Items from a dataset
-*-

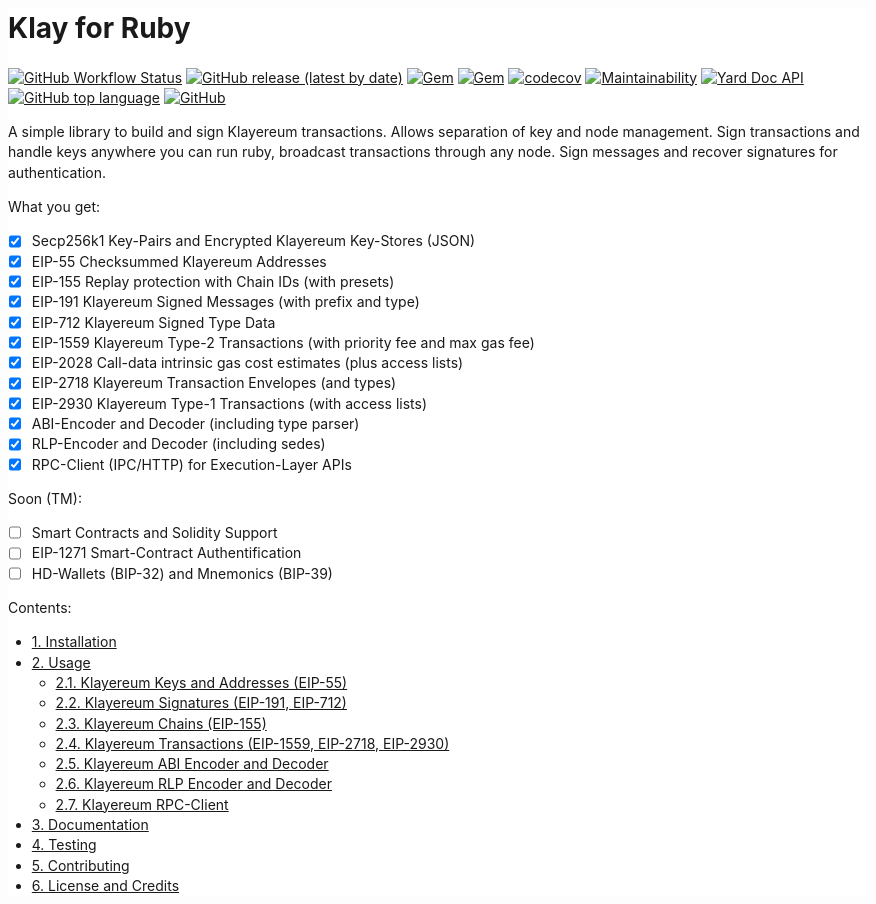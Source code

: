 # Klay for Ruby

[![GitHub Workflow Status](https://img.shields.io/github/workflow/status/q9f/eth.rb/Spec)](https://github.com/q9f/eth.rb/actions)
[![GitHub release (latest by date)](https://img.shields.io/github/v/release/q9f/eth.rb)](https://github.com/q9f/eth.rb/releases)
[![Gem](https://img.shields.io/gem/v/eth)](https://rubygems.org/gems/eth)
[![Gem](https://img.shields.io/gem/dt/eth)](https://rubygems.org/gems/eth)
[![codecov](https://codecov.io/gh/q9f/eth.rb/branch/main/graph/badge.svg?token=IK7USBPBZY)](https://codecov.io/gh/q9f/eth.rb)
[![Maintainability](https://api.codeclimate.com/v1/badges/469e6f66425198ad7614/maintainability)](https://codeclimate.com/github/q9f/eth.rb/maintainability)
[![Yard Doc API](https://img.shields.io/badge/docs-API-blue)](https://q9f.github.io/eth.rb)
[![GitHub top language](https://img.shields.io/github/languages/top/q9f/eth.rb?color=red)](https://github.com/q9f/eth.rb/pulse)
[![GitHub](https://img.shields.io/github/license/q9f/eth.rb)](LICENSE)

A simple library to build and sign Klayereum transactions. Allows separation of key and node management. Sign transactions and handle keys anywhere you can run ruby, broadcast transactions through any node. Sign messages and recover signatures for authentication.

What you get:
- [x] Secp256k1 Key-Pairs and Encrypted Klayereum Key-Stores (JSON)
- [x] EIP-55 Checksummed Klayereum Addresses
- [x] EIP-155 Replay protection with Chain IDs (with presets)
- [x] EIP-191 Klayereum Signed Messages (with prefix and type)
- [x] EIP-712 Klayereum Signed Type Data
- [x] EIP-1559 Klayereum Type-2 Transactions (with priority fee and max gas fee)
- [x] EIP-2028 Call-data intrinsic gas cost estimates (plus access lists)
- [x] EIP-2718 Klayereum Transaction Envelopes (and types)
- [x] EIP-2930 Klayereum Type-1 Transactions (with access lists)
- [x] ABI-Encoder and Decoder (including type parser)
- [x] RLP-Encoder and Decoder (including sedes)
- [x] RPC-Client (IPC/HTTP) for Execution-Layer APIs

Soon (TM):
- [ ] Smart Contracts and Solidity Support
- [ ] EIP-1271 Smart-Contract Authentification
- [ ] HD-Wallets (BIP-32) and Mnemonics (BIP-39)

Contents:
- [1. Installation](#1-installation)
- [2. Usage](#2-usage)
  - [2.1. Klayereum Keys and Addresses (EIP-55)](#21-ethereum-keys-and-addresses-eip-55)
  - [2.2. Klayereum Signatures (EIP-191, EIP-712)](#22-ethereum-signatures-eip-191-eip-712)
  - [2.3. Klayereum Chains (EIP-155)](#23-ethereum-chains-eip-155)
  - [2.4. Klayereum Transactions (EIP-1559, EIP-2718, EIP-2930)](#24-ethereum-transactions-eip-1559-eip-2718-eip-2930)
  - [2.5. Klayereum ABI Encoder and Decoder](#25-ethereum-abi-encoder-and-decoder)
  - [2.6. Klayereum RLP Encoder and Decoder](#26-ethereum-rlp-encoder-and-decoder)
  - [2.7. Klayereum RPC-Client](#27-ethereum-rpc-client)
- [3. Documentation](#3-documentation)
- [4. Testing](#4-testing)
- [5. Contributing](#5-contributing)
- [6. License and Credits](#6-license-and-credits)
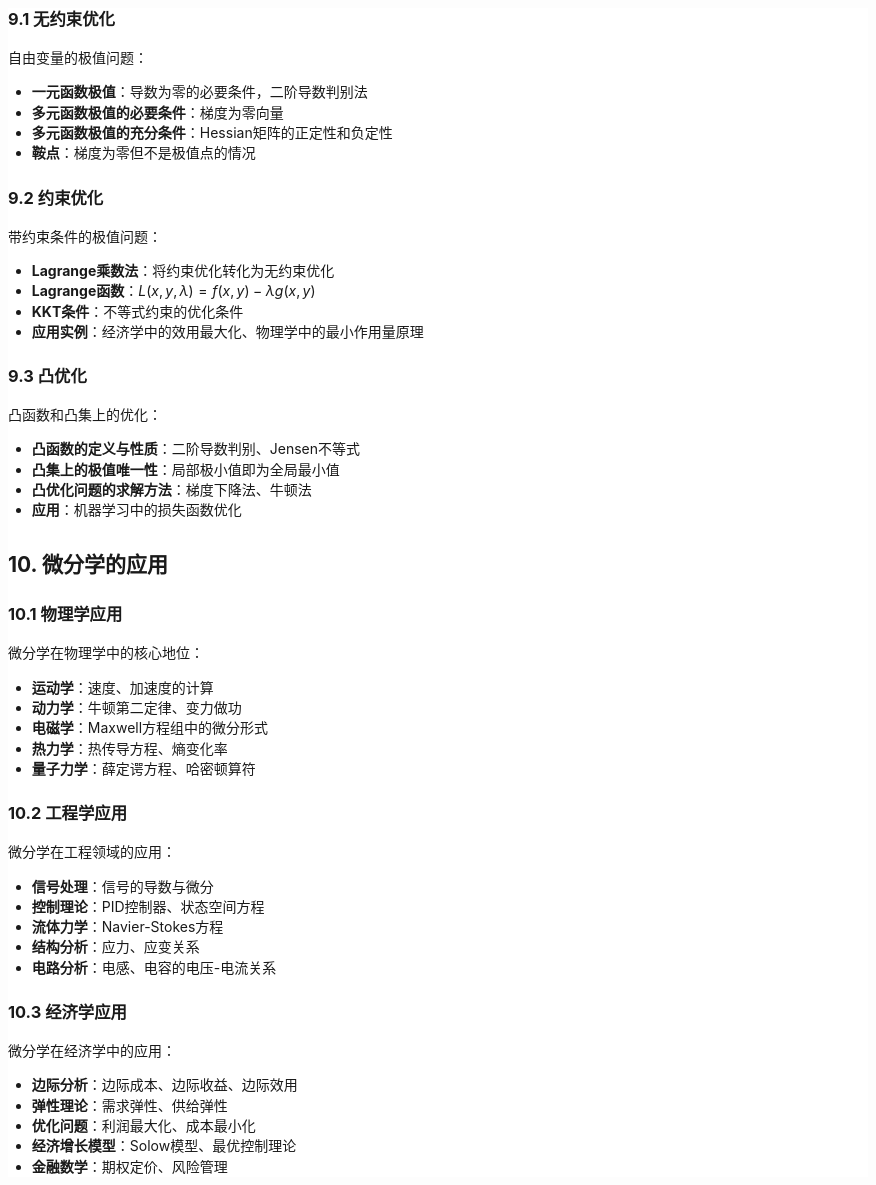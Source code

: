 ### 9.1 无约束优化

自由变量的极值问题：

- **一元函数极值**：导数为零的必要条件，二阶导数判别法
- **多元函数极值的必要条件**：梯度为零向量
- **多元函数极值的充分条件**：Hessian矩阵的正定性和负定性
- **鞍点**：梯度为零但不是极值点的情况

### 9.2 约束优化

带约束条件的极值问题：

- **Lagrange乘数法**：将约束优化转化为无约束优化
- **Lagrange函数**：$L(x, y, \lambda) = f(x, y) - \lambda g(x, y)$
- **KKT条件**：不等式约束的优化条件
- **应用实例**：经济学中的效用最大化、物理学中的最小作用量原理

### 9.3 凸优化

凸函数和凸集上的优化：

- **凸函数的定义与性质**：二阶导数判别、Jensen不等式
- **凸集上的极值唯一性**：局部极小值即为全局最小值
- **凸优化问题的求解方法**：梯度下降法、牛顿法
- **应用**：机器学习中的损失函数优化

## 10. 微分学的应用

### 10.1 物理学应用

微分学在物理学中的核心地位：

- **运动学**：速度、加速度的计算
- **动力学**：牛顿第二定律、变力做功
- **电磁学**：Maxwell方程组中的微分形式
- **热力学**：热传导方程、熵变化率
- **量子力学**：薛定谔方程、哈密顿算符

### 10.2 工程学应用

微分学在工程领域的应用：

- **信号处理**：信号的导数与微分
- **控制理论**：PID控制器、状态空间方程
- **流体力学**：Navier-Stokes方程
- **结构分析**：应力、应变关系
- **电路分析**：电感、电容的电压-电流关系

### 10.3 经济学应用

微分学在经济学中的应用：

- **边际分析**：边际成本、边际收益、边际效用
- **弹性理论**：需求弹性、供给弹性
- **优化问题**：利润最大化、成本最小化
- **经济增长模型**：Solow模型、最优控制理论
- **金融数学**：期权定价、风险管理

-*-

§ **Goal of the exercise**: Extract every line above containing the word "ethereum".

§ **Result of this exercise**:
  - [2.1. Klayereum Keys and Addresses (EIP-55)](#21-ethereum-keys-and-addresses-eip-55)
  - [2.2. Klayereum Signatures (EIP-191, EIP-712)](#22-ethereum-signatures-eip-191-eip-712)
  - [2.3. Klayereum Chains (EIP-155)](#23-ethereum-chains-eip-155)
  - [2.4. Klayereum Transactions (EIP-1559, EIP-2718, EIP-2930)](#24-ethereum-transactions-eip-1559-eip-2718-eip-2930)
  - [2.5. Klayereum ABI Encoder and Decoder](#25-ethereum-abi-encoder-and-decoder)
  - [2.6. Klayereum RLP Encoder and Decoder](#26-ethereum-rlp-encoder-and-decoder)
  - [2.7. Klayereum RPC-Client](#27-ethereum-rpc-client)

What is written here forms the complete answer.